An email from the National Association of Home Builders recently caught my eye.
With the headline "Growing Job Opportunities in Residential Construction Offer Solid Career Path for Millennials," it suggested that "builders around the country are seeking skilled craftsmen to help them build the American Dream."
We need to stop picking on millennials _ even stop using the word. From my research over the last three years, those between 18 and 34 rarely describe themselves as such.
They seemed like an odd target group anyway, considering that real estate agents and builders are always lamenting that this demographic is choosing renting over buying.
"So, man, where are you working?"
"I'm building the American Dream, man, you know, houses."
"So, where you living?"
"I got this apartment in my parents' basement with five other guys."
There were 214,000 open construction-sector jobs in July, the second-highest monthly count of open, unfilled jobs since May 2007, the builders' group said.
Why?
"After many workers left the home-building industry during the Great Recession to pursue employment in other sectors, not nearly enough of them have returned," the email explained.
If the ups and downs of residential construction didn't make it look like such seasonal work, more might have returned. How many times do you put your hand on a hot stove before you learn you shouldn't?
The need for workers appears real in some regions of the country, however. John Burns, of John Burns Real Estate Consulting, found that competition is mounting among builders in 33 major markets as the number of new-home communities increases.

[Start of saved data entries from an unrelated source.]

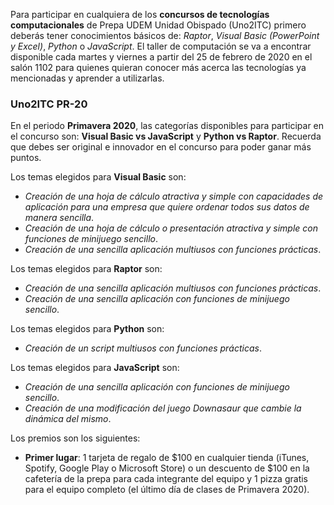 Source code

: Para participar en cualquiera de los **concursos de tecnologías computacionales** de Prepa UDEM Unidad Obispado (Uno2ITC) primero deberás tener conocimientos básicos de: _Raptor_, _Visual Basic (PowerPoint y Excel)_, _Python_ o _JavaScript_. El taller de computación se va a encontrar disponible cada martes y viernes a partir del 25 de febrero de 2020 en el salón 1102 para quienes quieran conocer más acerca las tecnologías ya mencionadas y aprender a utilizarlas.

### Uno2ITC PR-20
En el periodo **Primavera 2020**, las categorías disponibles para participar en el concurso son: **Visual Basic vs JavaScript** y **Python vs Raptor**. Recuerda que debes ser original e innovador en el concurso para poder ganar más puntos.

Los temas elegidos para **Visual Basic** son: 
- _Creación de una hoja de cálculo atractiva y simple con capacidades de aplicación para una empresa que quiere ordenar todos sus datos de manera sencilla_.
- _Creación de una hoja de cálculo o presentación atractiva y simple con funciones de minijuego sencillo_.
- _Creación de una sencilla aplicación multiusos con funciones prácticas_.

Los temas elegidos para **Raptor** son:
- _Creación de una sencilla aplicación multiusos con funciones prácticas_.
- _Creación de una sencilla aplicación con funciones de minijuego sencillo_.

Los temas elegidos para **Python** son:
- _Creación de un script multiusos con funciones prácticas_.

Los temas elegidos para **JavaScript** son:
- _Creación de una sencilla aplicación con funciones de minijuego sencillo_.
- _Creación de una modificación del juego Downasaur que cambie la dinámica del mismo_.

Los premios son los siguientes:
- **Primer lugar**: 1 tarjeta de regalo de $100 en cualquier tienda (iTunes, Spotify, Google Play o Microsoft Store) o un descuento de $100 en la cafetería de la prepa para cada integrante del equipo y 1 pizza gratis para el equipo completo (el último día de clases de Primavera 2020).
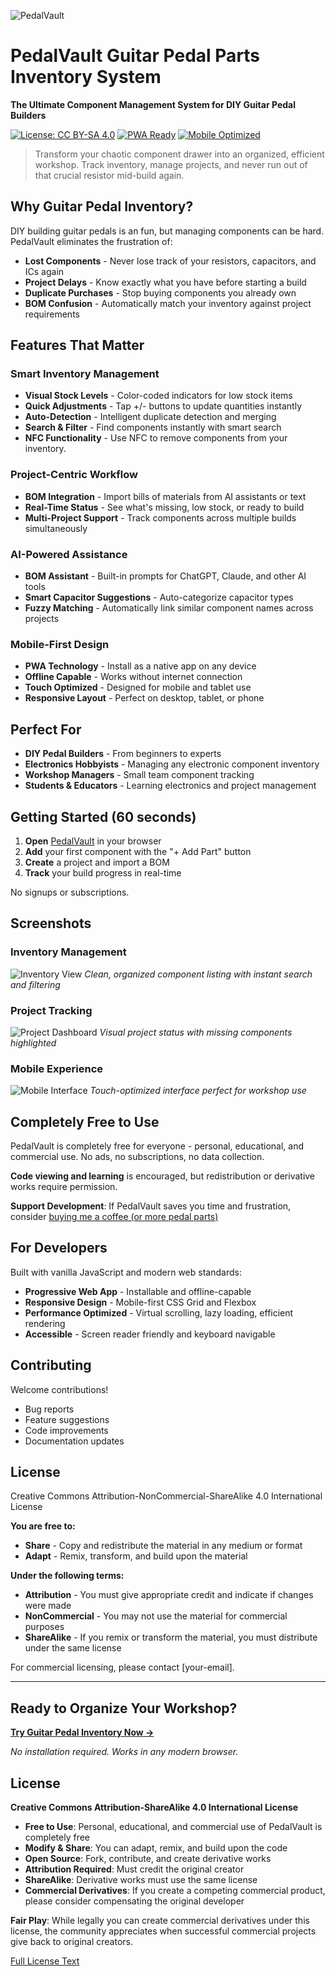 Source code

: ![PedalVault](https://github.com/j0sephl/PedalVault/blob/main/icons/pedalvault.svg)

# PedalVault Guitar Pedal Parts Inventory System

**The Ultimate Component Management System for DIY Guitar Pedal Builders**

[![License: CC BY-SA 4.0](https://img.shields.io/badge/License-CC%20BY--NC%204.0-lightgrey.svg)](https://creativecommons.org/licenses/by-nc/4.0/)
[![PWA Ready](https://img.shields.io/badge/PWA-Ready-brightgreen.svg)](https://web.dev/progressive-web-apps/)
[![Mobile Optimized](https://img.shields.io/badge/Mobile-Optimized-blue.svg)](https://developers.google.com/web/fundamentals/design-and-ux/responsive/)

> Transform your chaotic component drawer into an organized, efficient workshop. Track inventory, manage projects, and never run out of that crucial resistor mid-build again.

## Why Guitar Pedal Inventory?

DIY building guitar pedals is an fun, but managing components can be hard. PedalVault eliminates the frustration of:

- **Lost Components** - Never lose track of your resistors, capacitors, and ICs again
- **Project Delays** - Know exactly what you have before starting a build
- **Duplicate Purchases** - Stop buying components you already own
- **BOM Confusion** - Automatically match your inventory against project requirements

## Features That Matter

### Smart Inventory Management
- **Visual Stock Levels** - Color-coded indicators for low stock items
- **Quick Adjustments** - Tap +/- buttons to update quantities instantly
- **Auto-Detection** - Intelligent duplicate detection and merging
- **Search & Filter** - Find components instantly with smart search
- **NFC Functionality** - Use NFC to remove components from your inventory.

### Project-Centric Workflow
- **BOM Integration** - Import bills of materials from AI assistants or text
- **Real-Time Status** - See what's missing, low stock, or ready to build
- **Multi-Project Support** - Track components across multiple builds simultaneously

### AI-Powered Assistance
- **BOM Assistant** - Built-in prompts for ChatGPT, Claude, and other AI tools
- **Smart Capacitor Suggestions** - Auto-categorize capacitor types
- **Fuzzy Matching** - Automatically link similar component names across projects

### Mobile-First Design
- **PWA Technology** - Install as a native app on any device
- **Offline Capable** - Works without internet connection
- **Touch Optimized** - Designed for mobile and tablet use
- **Responsive Layout** - Perfect on desktop, tablet, or phone

## Perfect For

- **DIY Pedal Builders** - From beginners to experts
- **Electronics Hobbyists** - Managing any electronic component inventory
- **Workshop Managers** - Small team component tracking
- **Students & Educators** - Learning electronics and project management


## Getting Started (60 seconds)

1. **Open** [PedalVault](https://www.pedalvault.app) in your browser
2. **Add** your first component with the "+ Add Part" button
3. **Create** a project and import a BOM
4. **Track** your build progress in real-time

No signups or subscriptions.

## Screenshots

### Inventory Management
![Inventory View](screenshots/inventory-view.png)
*Clean, organized component listing with instant search and filtering*

### Project Tracking  
![Project Dashboard](screenshots/project-view.png)
*Visual project status with missing components highlighted*

### Mobile Experience
![Mobile Interface](screenshots/mobile-view.png)
*Touch-optimized interface perfect for workshop use*

## Completely Free to Use

PedalVault is completely free for everyone - personal, educational, and commercial use. No ads, no subscriptions, no data collection.

**Code viewing and learning** is encouraged, but redistribution or derivative works require permission.

**Support Development**: If PedalVault saves you time and frustration, consider [buying me a coffee (or more pedal parts)](https://buymeacoffee.com/j0sephl)

## For Developers

Built with vanilla JavaScript and modern web standards:

- **Progressive Web App** - Installable and offline-capable
- **Responsive Design** - Mobile-first CSS Grid and Flexbox
- **Performance Optimized** - Virtual scrolling, lazy loading, efficient rendering
- **Accessible** - Screen reader friendly and keyboard navigable

## Contributing

Welcome contributions!
- Bug reports
- Feature suggestions  
- Code improvements
- Documentation updates

## License

Creative Commons Attribution-NonCommercial-ShareAlike 4.0 International License

**You are free to:**
- **Share** - Copy and redistribute the material in any medium or format
- **Adapt** - Remix, transform, and build upon the material

**Under the following terms:**
- **Attribution** - You must give appropriate credit and indicate if changes were made
- **NonCommercial** - You may not use the material for commercial purposes
- **ShareAlike** - If you remix or transform the material, you must distribute under the same license

For commercial licensing, please contact [your-email].

---

## Ready to Organize Your Workshop?

**[Try Guitar Pedal Inventory Now →](https://www.pedalvault.app)**

*No installation required. Works in any modern browser.*

## License

**Creative Commons Attribution-ShareAlike 4.0 International License**

- **Free to Use**: Personal, educational, and commercial use of PedalVault is completely free
- **Modify & Share**: You can adapt, remix, and build upon the code
- **Open Source**: Fork, contribute, and create derivative works
- **Attribution Required**: Must credit the original creator
- **ShareAlike**: Derivative works must use the same license
- **Commercial Derivatives**: If you create a competing commercial product, please consider compensating the original developer

**Fair Play**: While legally you can create commercial derivatives under this license, the community appreciates when successful commercial projects give back to original creators.

[Full License Text](https://creativecommons.org/licenses/by-sa/4.0/)
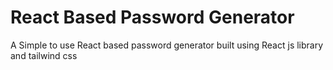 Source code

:# React Based Password Generator
 A Simple to use React based password generator built using React js library and tailwind css
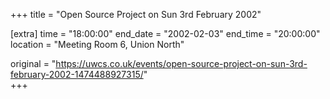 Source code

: +++
title = "Open Source Project on Sun 3rd February 2002"

[extra]
time = "18:00:00"
end_date = "2002-02-03"
end_time = "20:00:00"
location = "Meeting Room 6, Union North"

original = "https://uwcs.co.uk/events/open-source-project-on-sun-3rd-february-2002-1474488927315/"    
+++



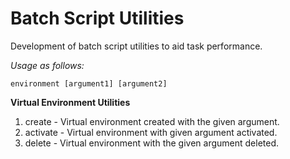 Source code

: # Batch Script Utilities

Development of batch script utilities to aid task performance. 

*Usage as follows:*

`environment [argument1] [argument2]`

**Virtual Environment Utilities**

1. create - Virtual environment created with the given argument.
2. activate - Virtual environment with given argument activated.
3. delete - Virtual environment with the given argument deleted. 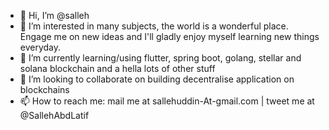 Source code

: - 👋 Hi, I’m @salleh
- 👀 I’m interested in many subjects, the world is a wonderful place. Engage me on new ideas and I'll gladly enjoy myself learning new things everyday.
- 🌱 I’m currently learning/using flutter, spring boot, golang, stellar and solana blockchain and a hella lots of other stuff
- 💞️ I’m looking to collaborate on building decentralise application on blockchains
- 📫 How to reach me: mail me at sallehuddin-At-gmail.com | tweet me at @SallehAbdLatif

<!---
salleh/salleh is a ✨ special ✨ repository because its `README.md` (this file) appears on your GitHub profile.
You can click the Preview link to take a look at your changes.
--->
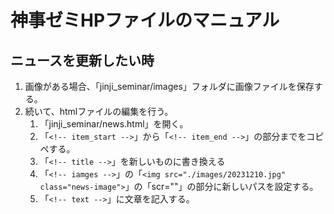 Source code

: <!-- ======================================== -->
# 神事ゼミHPファイルのマニュアル

## ニュースを更新したい時
1. 画像がある場合、「jinji_seminar/images」フォルダに画像ファイルを保存する。
2. 続いて、htmlファイルの編集を行う。
   1. 「jinji_seminar/news.html」を開く。
   2. 「`<!-- item_start -->`」から「`<!-- item_end -->`」の部分までをコピペする。
   3. 「`<!-- title -->`」を新しいものに書き換える
   4. 「`<!-- iamges -->`」の「`<img src="./images/20231210.jpg" class="news-image">`」の「scr=""」の部分に新しいパスを設定する。
   5. 「`<!-- text -->`」に文章を記入する。

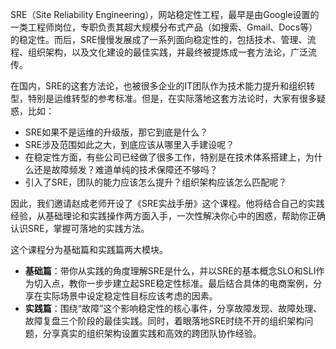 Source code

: SRE（Site Reliability Engineering），网站稳定性工程，最早是由Google设置的一类工程师岗位，专职负责其超大规模分布式产品（如搜索、Gmail、Docs等）的稳定性。而后，SRE慢慢发展成了一系列面向稳定性的，包括技术、管理、流程、组织架构，以及文化建设的最佳实践，并最终被提炼成一套方法论，广泛流传。

在国内，SRE的这套方法论，也被很多企业的IT团队作为技术能力提升和组织转型，特别是运维转型的参考标准。但是，在实际落地这套方法论时，大家有很多疑惑，比如：

- SRE如果不是运维的升级版，那它到底是什么？
- SRE涉及范围如此之大，到底应该从哪里入手建设呢？
- 在稳定性方面，有些公司已经做了很多工作，特别是在技术体系搭建上，为什么还是故障频发？难道单纯的技术保障还不够吗？
- 引入了SRE，团队的能力应该怎么提升？组织架构应该怎么匹配呢？

因此，我们邀请赵成老师开设了《SRE实战手册》这个课程。他将结合自己的实践经验，从基础理论和实践操作两方面入手，一次性解决你心中的困惑，帮助你正确认识SRE，掌握可落地的实践方法。

这个课程分为基础篇和实践篇两大模块。

- **基础篇**：带你从实践的角度理解SRE是什么，并以SRE的基本概念SLO和SLI作为切入点，教你一步步建立起SRE稳定性标准。最后结合具体的电商案例，分享在实际场景中设定稳定性目标应该考虑的因素。
- **实践篇**：围绕“故障”这个影响稳定性的核心事件，分享故障发现、故障处理、故障复盘三个阶段的最佳实践。同时，着眼落地SRE时绕不开的组织架构问题，分享真实的组织架构设置实践和高效的跨团队协作经验。
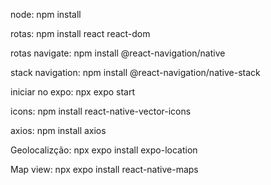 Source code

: node: npm install

rotas: npm install react react-dom

rotas navigate: npm install @react-navigation/native

stack navigation: npm install @react-navigation/native-stack

iniciar no expo: npx expo start

icons: npm install react-native-vector-icons

axios: npm install axios

Geolocalizção: npx expo install expo-location

Map view: npx expo install react-native-maps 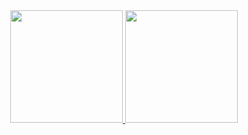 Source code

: <div align="center">
  <a href="https://github.com/bergsonsud">
  <img height="180em" src="https://github-readme-stats.vercel.app/api?username=bergsonsud&bg_color=30,E3FDF5,FFE6FA&title_color=000&text_color=000&show_icons=true&include_all_commits=true&count_private=true"/>
  <img height="180em" src="https://github-readme-stats.vercel.app/api/top-langs/?username=bergsonsud&layout=compact&langs_count=7&bg_color=360,FFE6FA,E3FDF5&title_color=000&text_color=000"/>
</div>
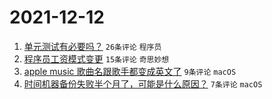 # 2021-12-12

1. [单元测试有必要吗？](https://www.v2ex.com/t/821608) `26条评论` `程序员`
1. [程序员工资模式变更](https://www.v2ex.com/t/821610) `15条评论` `奇思妙想`
1. [apple music 歌曲名跟歌手都变成英文了](https://www.v2ex.com/t/821604) `9条评论` `macOS`
1. [时间机器备份失败半个月了，可能是什么原因？](https://www.v2ex.com/t/821609) `7条评论` `macOS`
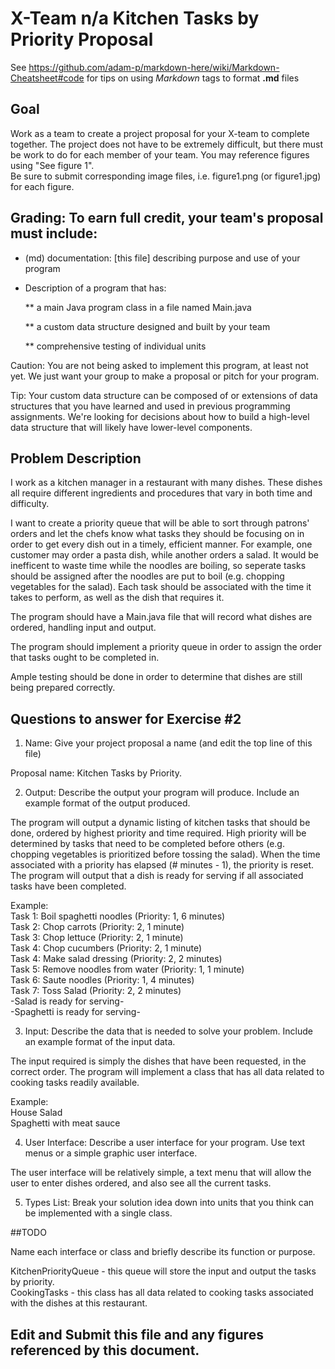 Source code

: # X-Team n/a Kitchen Tasks by Priority Proposal

See https://github.com/adam-p/markdown-here/wiki/Markdown-Cheatsheet#code for tips on using *Markdown* tags to format __.md__ files

## Goal

Work as a team to create a project proposal for your X-team to complete together.
The project does not have to be extremely difficult,
but there must be work to do for each member of your team.
You may reference figures using "See figure 1".  
Be sure to submit corresponding image files, i.e. figure1.png (or figure1.jpg) for each figure.

## Grading: To earn full credit, your team's proposal must include:

* (md) documentation: [this file] describing purpose and use of your program

* Description of a program that has:

  ** a main Java program class in a file named Main.java
  
  ** a custom data structure designed and built by your team
  
  ** comprehensive testing of individual units
  
 Caution: You are not being asked to implement this program, at least not yet. 
 We just want your group to make a proposal or pitch for your program.
 
 Tip: Your custom data structure can be composed of or extensions of data structures that you have learned and used in previous programming assignments.  We're looking for decisions about how to build a high-level data structure that will likely have lower-level components.

## Problem Description

I work as a kitchen manager in a restaurant with many dishes. These dishes all require different ingredients and procedures that vary in both time and difficulty.  

I want to create a priority queue that will be able to sort through patrons' orders and let the chefs know what tasks they should be focusing on in order to get every dish out in a timely, efficient manner. For example, one customer may order a pasta dish, while another orders a salad. It would be inefficent to waste time while the noodles are boiling, so seperate tasks should be assigned after the noodles are put to boil (e.g. chopping vegetables for the salad). Each task should be associated with the time it takes to perform, as well as the dish that requires it.  

The program should have a Main.java file that will record what dishes are ordered, handling input and output. 

The program should implement a priority queue in order to assign the order that tasks ought to be completed in.  

Ample testing should be done in order to determine that dishes are still being prepared correctly.


## Questions to answer for Exercise #2

1. Name: Give your project proposal a name (and edit the top line of this file)

Proposal name: Kitchen Tasks by Priority.


2. Output: Describe the output your program will produce.  Include an example format of the output produced.

The program will output a dynamic listing of kitchen tasks that should be done, ordered by highest priority and time required.
High priority will be determined by tasks that need to be completed before others (e.g. chopping vegetables is prioritized before tossing the salad). When the time associated with a priority has elapsed (# minutes - 1), the priority is reset. The program will output that a dish is ready for serving if all associated tasks have been completed. 

Example:  
Task 1: Boil spaghetti noodles (Priority: 1, 6 minutes)  
Task 2: Chop carrots (Priority: 2, 1 minute)  
Task 3: Chop lettuce (Priority: 2, 1 minute)  
Task 4: Chop cucumbers (Priority: 2, 1 minute)  
Task 4: Make salad dressing (Priority: 2, 2 minutes)  
Task 5: Remove noodles from water (Priority: 1, 1 minute)  
Task 6: Saute noodles (Priority: 1, 4 minutes)  
Task 7: Toss Salad (Priority: 2, 2 minutes)  
-Salad is ready for serving-  
-Spaghetti is ready for serving-  


3. Input: Describe the data that is needed to solve your problem. Include an example format of the input data.

The input required is simply the dishes that have been requested, in the correct order. The program will implement a class that has all data related to cooking tasks readily available.  

Example:  
House Salad  
Spaghetti with meat sauce  


4. User Interface: Describe a user interface for your program.  Use text menus or a simple graphic user interface.

The user interface will be relatively simple, a text menu that will allow the user to enter dishes ordered, and also see all the current tasks.


5. Types List: Break your solution idea down into units that you think can be implemented with a single class.

##TODO


Name each interface or class and briefly describe its function or purpose.

KitchenPriorityQueue - this queue will store the input and output the tasks by priority.  
CookingTasks - this class has all data related to cooking tasks associated with the dishes at this restaurant.


## Edit and Submit this file and any figures referenced by this document.

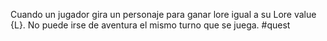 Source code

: Cuando un jugador gira un personaje para ganar lore igual a su Lore value {L}. No puede irse de aventura el mismo turno que se juega.
#quest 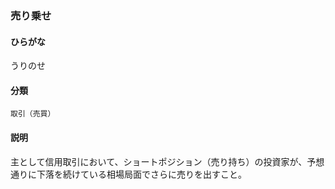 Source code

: <div style="display:none;">

## [あ行](securities-terms?id=あ行)

</div>

### 売り乗せ

#### ひらがな

うりのせ

#### 分類

`取引（売買）`

#### 説明

主として信用取引において、ショートポジション（売り持ち）の投資家が、予想通りに下落を続けている相場局面でさらに売りを出すこと。

<div style="display:none;">

## [か行](securities-terms?id=か行)
## [さ行](securities-terms?id=さ行)
## [た行](securities-terms?id=た行)
## [な行](securities-terms?id=な行)
## [は行](securities-terms?id=は行)
## [ま行](securities-terms?id=ま行)
## [や行](securities-terms?id=や行)
## [ら行](securities-terms?id=ら行)
## [わ行](securities-terms?id=わ行)
## [英数字・記号](securities-terms?id=英数字・記号)

</div>

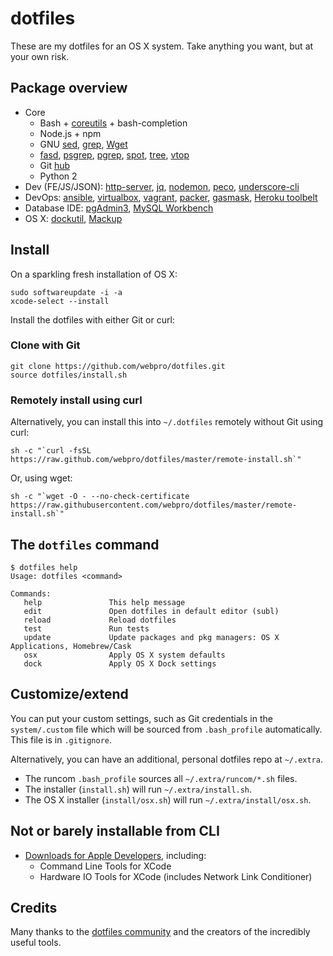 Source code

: # dotfiles

These are my dotfiles for an OS X system. Take anything you want, but at your own risk.

## Package overview

* Core
    * Bash + [coreutils](http://en.wikipedia.org/wiki/GNU_Core_Utilities) + bash-completion
    * Node.js + npm
    * GNU [sed](http://www.gnu.org/software/sed/), [grep](https://www.gnu.org/software/grep/), [Wget](https://www.gnu.org/software/wget/)
    * [fasd](https://github.com/clvv/fasd), [psgrep](https://github.com/jvz/psgrep/blob/master/psgrep), [pgrep](http://linux.die.net/man/1/pgrep), [spot](https://github.com/guille/spot), [tree](http://mama.indstate.edu/users/ice/tree/), [vtop](https://github.com/MrRio/vtop)
    * Git [hub](http://hub.github.com/)
    * Python 2
* Dev (FE/JS/JSON): [http-server](https://github.com/nodeapps/http-server), [jq](http://stedolan.github.io/jq/), [nodemon](http://nodemon.io), [peco](http://peco.github.io), [underscore-cli](https://github.com/ddopson/underscore-cli)
* DevOps: [ansible](http://www.ansible.com/home), [virtualbox](https://www.virtualbox.org/), [vagrant](https://www.vagrantup.com/), [packer](https://packer.io/), [gasmask](https://github.com/2ndalpha/gasmask), [Heroku toolbelt](https://toolbelt.heroku.com/)
* Database IDE: [pgAdmin3](http://www.pgadmin.org/), [MySQL Workbench](https://www.mysql.com/products/workbench/)
* OS X: [dockutil](https://github.com/kcrawford/dockutil), [Mackup](https://github.com/lra/mackup)

## Install

On a sparkling fresh installation of OS X:

    sudo softwareupdate -i -a
    xcode-select --install

Install the dotfiles with either Git or curl:

### Clone with Git

    git clone https://github.com/webpro/dotfiles.git
    source dotfiles/install.sh

### Remotely install using curl

Alternatively, you can install this into `~/.dotfiles` remotely without Git using curl:

    sh -c "`curl -fsSL https://raw.github.com/webpro/dotfiles/master/remote-install.sh`"

Or, using wget:

    sh -c "`wget -O - --no-check-certificate https://raw.githubusercontent.com/webpro/dotfiles/master/remote-install.sh`"

## The `dotfiles` command

    $ dotfiles help
    Usage: dotfiles <command>
    
    Commands:
       help               This help message
       edit               Open dotfiles in default editor (subl)
       reload             Reload dotfiles
       test               Run tests
       update             Update packages and pkg managers: OS X Applications, Homebrew/Cask
       osx                Apply OS X system defaults
       dock               Apply OS X Dock settings

## Customize/extend

You can put your custom settings, such as Git credentials in the `system/.custom` file which will be sourced from `.bash_profile` automatically. This file is in `.gitignore`.

Alternatively, you can have an additional, personal dotfiles repo at `~/.extra`.

* The runcom `.bash_profile` sources all `~/.extra/runcom/*.sh` files.
* The installer (`install.sh`) will run `~/.extra/install.sh`.
* The OS X installer (`install/osx.sh`) will run `~/.extra/install/osx.sh`.

## Not or barely installable from CLI

* [Downloads for Apple Developers](https://developer.apple.com/downloads), including:
    * Command Line Tools for XCode
    * Hardware IO Tools for XCode (includes Network Link Conditioner)

## Credits

Many thanks to the [dotfiles community](http://dotfiles.github.io/) and the creators of the incredibly useful tools. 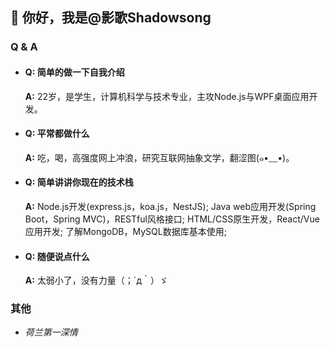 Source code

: ## 👋 你好，我是@影歌Shadowsong

### Q & A
- #### Q: 简单的做一下自我介绍
  **A:** 22岁，是学生，计算机科学与技术专业，主攻Node.js与WPF桌面应用开发。

- #### Q: 平常都做什么
  **A:** 吃，喝，高强度网上冲浪，研究互联网抽象文学，翻涩图(๑•﹏•)。

- #### Q: 简单讲讲你现在的技术栈
  **A:** Node.js开发(express.js，koa.js，NestJS); Java web应用开发(Spring Boot，Spring MVC)，RESTful风格接口; HTML/CSS原生开发，React/Vue应用开发; 了解MongoDB，MySQL数据库基本使用;

- #### Q: 随便说点什么
  **A:** 太弱小了，没有力量（；´д｀）ゞ  

### 其他

 - *荷兰第一深情*
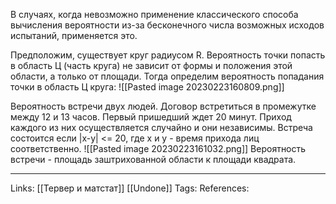 В случаях, когда невозможно применение классического способа вычисления вероятности из-за бесконечного числа возможных исходов испытаний, применяется это. 

Предположим, существует круг радиусом R. Вероятность точки попасть в область Ц (часть круга) не зависит от формы и положения этой области, а только от площади. 
Тогда определим вероятность попадания точки в область Ц круга: 
![[Pasted image 20230223160809.png]]

Вероятность встречи двух людей. Договор встретиться в промежутке между 12 и 13 часов. Первый пришедший ждет 20 минут. Приход каждого из них осуществляется случайно и они независимы. 
Встреча состоится если |x-y| <= 20, где х и у - время прихода лиц соответственно.
![[Pasted image 20230223161032.png]]
Вероятность встречи - площадь заштрихованной области к площади квадрата. 
___
Links: [[Тервер и матстат]] [[Undone]]
Tags:
References: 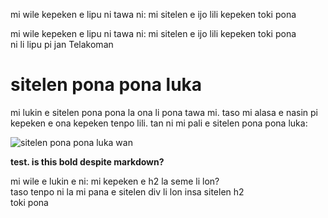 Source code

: mi wile kepeken e lipu ni tawa ni: mi sitelen e ijo lili kepeken toki pona

<div class="spp">mi wile kepeken e lipu ni tawa ni: mi sitelen e ijo lili kepeken toki pona</div>

<div class="spp">ni li lipu pi jan Telakoman</div>

# sitelen pona pona luka

mi lukin e sitelen pona pona la ona li pona tawa mi. taso mi alasa e nasin pi kepeken e ona kepeken tenpo lili. tan ni mi pali e sitelen pona pona luka:

![sitelen pona pona luka wan](/tokipona/sppl-v1.png)

<b>test. is this bold despite markdown?</b>

<div class="spp">mi wile e lukin e ni: mi kepeken e h2 la seme li lon?</div></h2>
taso tenpo ni la mi pana e sitelen div li lon insa sitelen h2
<div class="spp">toki pona</div>
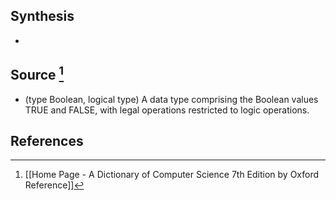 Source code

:## Synthesis
- 
## Source [^1]
- (type Boolean, logical type) A data type comprising the Boolean values TRUE and FALSE, with legal operations restricted to logic operations.
## References

[^1]: [[Home Page - A Dictionary of Computer Science 7th Edition by Oxford Reference]]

In the Philadelphia region, the number of such communities is up 3 percent year over year, compared with 6 percent nationally, Burns found.
The year-over-year increase is the same in Chicago and Phoenix, which was so oversupplied with foreclosed new homes back in 2009 that sidewalks and roads in some communities just ended in the middle of a field.
In Las Vegas, a name synonymous with "foreclosure crisis," the number of new-home communities is 11 percent higher in 2016 than it was a year ago.
Burns picked out a couple markets on which to focus, and I thought I'd mention Orange County, Calif., whose fortunes are being determined by foreign buyers.
Builders have been relying on an influx of foreign buyers to sell these expensive homes, the Burns research showed.
"Multiple times in the last year, sales have surged and then slowed, and then surged again for reasons that have more to do with issues overseas than with Orange County's local dynamics," it said.